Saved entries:
⁂

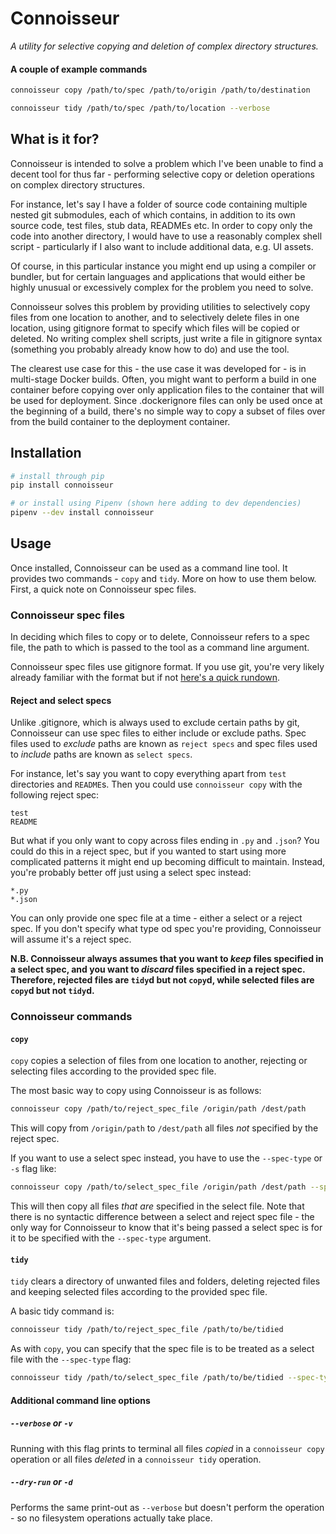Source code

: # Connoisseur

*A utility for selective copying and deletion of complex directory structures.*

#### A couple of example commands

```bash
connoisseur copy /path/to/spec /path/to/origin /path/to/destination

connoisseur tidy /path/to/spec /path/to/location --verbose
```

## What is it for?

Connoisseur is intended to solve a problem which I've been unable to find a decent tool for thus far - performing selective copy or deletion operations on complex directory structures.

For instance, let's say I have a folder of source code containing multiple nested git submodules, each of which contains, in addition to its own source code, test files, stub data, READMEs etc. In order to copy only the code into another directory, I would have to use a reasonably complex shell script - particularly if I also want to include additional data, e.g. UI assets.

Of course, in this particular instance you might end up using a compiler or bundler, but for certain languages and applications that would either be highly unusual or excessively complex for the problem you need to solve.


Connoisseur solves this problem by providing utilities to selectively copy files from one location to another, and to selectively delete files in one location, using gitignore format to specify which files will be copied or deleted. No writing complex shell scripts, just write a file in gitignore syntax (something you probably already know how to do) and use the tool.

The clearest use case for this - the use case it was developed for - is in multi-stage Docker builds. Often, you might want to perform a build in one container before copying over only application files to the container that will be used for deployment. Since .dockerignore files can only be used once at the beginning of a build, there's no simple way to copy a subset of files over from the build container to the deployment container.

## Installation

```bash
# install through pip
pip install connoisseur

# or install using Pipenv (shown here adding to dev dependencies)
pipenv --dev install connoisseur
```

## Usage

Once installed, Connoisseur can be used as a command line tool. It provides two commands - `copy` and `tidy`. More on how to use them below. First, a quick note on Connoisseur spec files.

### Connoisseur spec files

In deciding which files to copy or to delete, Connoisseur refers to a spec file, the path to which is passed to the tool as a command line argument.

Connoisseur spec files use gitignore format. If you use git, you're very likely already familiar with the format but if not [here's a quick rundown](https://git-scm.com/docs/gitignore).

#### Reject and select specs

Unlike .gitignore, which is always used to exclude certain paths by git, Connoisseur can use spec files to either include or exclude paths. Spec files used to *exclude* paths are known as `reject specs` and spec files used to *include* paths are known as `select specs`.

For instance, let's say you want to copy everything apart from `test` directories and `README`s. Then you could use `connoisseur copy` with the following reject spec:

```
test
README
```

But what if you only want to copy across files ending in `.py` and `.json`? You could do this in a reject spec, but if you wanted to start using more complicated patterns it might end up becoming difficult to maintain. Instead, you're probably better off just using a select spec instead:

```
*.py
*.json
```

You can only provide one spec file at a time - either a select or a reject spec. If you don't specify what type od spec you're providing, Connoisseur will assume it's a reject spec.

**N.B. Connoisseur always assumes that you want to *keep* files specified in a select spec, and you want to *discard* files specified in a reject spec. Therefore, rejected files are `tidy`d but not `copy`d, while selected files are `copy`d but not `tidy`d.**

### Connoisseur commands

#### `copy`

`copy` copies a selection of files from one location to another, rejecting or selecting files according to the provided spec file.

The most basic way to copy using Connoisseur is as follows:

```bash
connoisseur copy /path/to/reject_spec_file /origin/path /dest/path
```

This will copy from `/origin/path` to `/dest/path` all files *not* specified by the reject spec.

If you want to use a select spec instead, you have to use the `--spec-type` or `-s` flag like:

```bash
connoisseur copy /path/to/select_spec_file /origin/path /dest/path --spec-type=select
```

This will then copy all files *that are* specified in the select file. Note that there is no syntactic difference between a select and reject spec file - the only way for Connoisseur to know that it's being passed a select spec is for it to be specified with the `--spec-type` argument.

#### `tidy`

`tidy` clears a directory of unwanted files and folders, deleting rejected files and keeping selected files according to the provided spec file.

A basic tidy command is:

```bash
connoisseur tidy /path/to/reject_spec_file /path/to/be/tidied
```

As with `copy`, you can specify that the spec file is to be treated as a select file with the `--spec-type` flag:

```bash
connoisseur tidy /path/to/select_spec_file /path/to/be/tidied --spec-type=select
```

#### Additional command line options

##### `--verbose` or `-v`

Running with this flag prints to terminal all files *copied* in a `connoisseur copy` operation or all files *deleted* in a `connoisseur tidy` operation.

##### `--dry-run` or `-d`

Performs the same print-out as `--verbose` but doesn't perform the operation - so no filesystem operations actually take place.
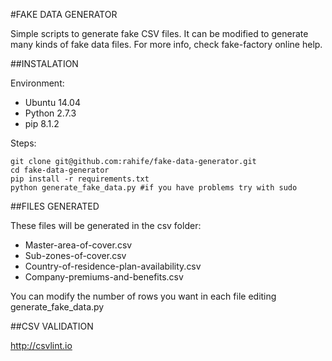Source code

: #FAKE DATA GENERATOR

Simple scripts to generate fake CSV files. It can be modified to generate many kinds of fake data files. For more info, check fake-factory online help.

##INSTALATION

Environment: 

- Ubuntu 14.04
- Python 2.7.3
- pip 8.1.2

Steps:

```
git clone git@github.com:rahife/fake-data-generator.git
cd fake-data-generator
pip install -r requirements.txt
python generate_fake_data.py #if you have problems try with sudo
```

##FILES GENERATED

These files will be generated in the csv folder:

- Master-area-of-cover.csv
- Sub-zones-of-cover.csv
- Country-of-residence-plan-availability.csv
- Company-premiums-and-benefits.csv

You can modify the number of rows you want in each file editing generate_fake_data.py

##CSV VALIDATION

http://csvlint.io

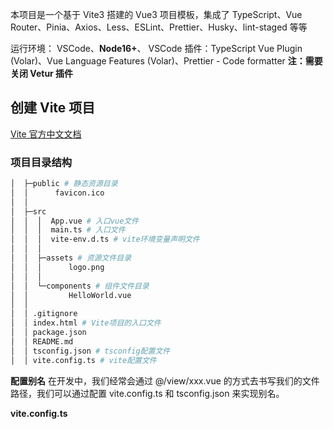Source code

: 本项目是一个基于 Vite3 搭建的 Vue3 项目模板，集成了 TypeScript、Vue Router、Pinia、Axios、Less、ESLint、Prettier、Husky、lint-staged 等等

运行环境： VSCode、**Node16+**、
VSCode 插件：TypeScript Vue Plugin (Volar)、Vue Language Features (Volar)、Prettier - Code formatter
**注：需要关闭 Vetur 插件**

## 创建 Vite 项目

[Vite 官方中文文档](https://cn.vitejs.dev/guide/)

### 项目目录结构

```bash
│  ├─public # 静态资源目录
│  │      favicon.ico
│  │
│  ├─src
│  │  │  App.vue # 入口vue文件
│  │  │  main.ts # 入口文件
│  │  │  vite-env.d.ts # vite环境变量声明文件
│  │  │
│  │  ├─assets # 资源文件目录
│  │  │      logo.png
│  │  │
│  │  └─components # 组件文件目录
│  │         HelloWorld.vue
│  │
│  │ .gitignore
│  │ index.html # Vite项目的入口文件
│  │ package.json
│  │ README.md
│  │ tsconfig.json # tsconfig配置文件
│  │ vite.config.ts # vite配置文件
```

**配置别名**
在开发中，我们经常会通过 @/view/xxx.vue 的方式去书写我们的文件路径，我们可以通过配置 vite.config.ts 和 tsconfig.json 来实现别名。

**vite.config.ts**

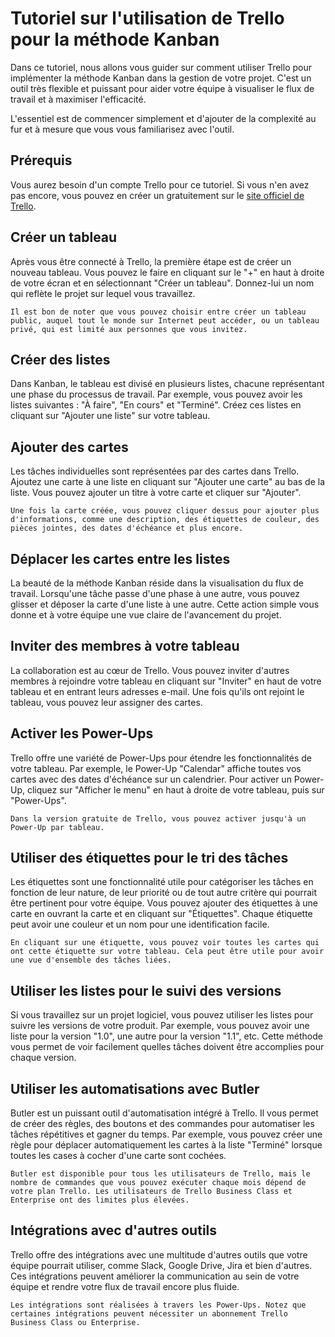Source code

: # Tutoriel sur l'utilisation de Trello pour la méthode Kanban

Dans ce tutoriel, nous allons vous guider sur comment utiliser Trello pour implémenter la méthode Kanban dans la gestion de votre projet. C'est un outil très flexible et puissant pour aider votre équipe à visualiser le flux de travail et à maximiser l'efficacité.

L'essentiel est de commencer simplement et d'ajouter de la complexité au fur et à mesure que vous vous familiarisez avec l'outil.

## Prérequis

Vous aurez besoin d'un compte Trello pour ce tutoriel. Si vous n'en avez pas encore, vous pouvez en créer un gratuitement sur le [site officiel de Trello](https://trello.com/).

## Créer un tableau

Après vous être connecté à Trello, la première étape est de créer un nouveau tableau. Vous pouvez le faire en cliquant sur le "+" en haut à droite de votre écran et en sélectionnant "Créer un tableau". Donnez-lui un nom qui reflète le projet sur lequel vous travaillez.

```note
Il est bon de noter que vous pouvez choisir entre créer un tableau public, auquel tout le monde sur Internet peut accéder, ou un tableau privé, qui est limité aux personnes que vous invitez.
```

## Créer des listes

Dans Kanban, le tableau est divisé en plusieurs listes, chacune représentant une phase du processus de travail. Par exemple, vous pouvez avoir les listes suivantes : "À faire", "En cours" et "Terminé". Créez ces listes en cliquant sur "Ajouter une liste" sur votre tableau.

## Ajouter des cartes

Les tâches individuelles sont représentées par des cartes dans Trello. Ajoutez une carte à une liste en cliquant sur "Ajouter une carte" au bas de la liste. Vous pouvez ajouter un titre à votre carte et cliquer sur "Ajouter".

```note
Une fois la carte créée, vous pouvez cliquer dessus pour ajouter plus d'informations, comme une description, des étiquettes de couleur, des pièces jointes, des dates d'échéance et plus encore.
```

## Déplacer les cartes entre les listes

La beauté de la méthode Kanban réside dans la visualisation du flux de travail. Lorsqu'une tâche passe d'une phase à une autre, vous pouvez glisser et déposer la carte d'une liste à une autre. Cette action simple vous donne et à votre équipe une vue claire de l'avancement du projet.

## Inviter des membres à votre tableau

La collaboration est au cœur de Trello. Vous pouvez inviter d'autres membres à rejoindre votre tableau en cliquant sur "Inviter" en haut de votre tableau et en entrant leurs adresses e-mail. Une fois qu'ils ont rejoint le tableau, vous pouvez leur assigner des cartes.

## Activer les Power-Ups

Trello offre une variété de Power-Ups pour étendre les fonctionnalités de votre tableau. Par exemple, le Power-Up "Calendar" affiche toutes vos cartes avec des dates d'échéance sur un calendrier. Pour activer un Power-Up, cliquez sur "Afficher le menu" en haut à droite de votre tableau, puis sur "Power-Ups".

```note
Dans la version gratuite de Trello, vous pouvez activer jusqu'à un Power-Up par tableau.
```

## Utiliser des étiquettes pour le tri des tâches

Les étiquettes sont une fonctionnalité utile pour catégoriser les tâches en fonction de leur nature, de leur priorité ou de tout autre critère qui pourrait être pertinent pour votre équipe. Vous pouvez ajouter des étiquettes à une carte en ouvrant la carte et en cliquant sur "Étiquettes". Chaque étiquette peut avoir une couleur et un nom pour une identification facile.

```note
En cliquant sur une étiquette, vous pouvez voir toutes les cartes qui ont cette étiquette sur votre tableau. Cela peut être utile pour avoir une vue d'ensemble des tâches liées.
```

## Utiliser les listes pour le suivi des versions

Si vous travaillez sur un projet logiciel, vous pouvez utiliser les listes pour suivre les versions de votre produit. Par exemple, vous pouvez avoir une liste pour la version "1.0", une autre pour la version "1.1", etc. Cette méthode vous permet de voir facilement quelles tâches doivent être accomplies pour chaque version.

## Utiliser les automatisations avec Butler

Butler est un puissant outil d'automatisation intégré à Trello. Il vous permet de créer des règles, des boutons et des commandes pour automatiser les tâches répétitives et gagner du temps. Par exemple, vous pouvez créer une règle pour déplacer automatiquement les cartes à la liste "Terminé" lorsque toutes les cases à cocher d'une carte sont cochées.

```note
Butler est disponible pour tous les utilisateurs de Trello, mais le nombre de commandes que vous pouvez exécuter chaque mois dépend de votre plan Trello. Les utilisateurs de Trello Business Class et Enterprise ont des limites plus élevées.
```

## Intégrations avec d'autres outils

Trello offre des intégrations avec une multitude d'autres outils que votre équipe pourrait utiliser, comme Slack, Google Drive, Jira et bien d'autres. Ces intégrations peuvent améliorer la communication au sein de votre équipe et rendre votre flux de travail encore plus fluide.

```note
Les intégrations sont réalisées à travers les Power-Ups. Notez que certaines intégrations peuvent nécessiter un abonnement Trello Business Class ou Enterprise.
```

⁂

EXERCISE PROMPT —
After dropping the pictures, reproduce exactly the lines from the first line of the entries through the line containing "## What is it for?", both included.

EXERCISE OUTPUT —
Source code

: # Connoisseur

*A utility for selective copying and deletion of complex directory structures.*

#### A couple of example commands

```bash
connoisseur copy /path/to/spec /path/to/origin /path/to/destination

connoisseur tidy /path/to/spec /path/to/location --verbose
```

## What is it for?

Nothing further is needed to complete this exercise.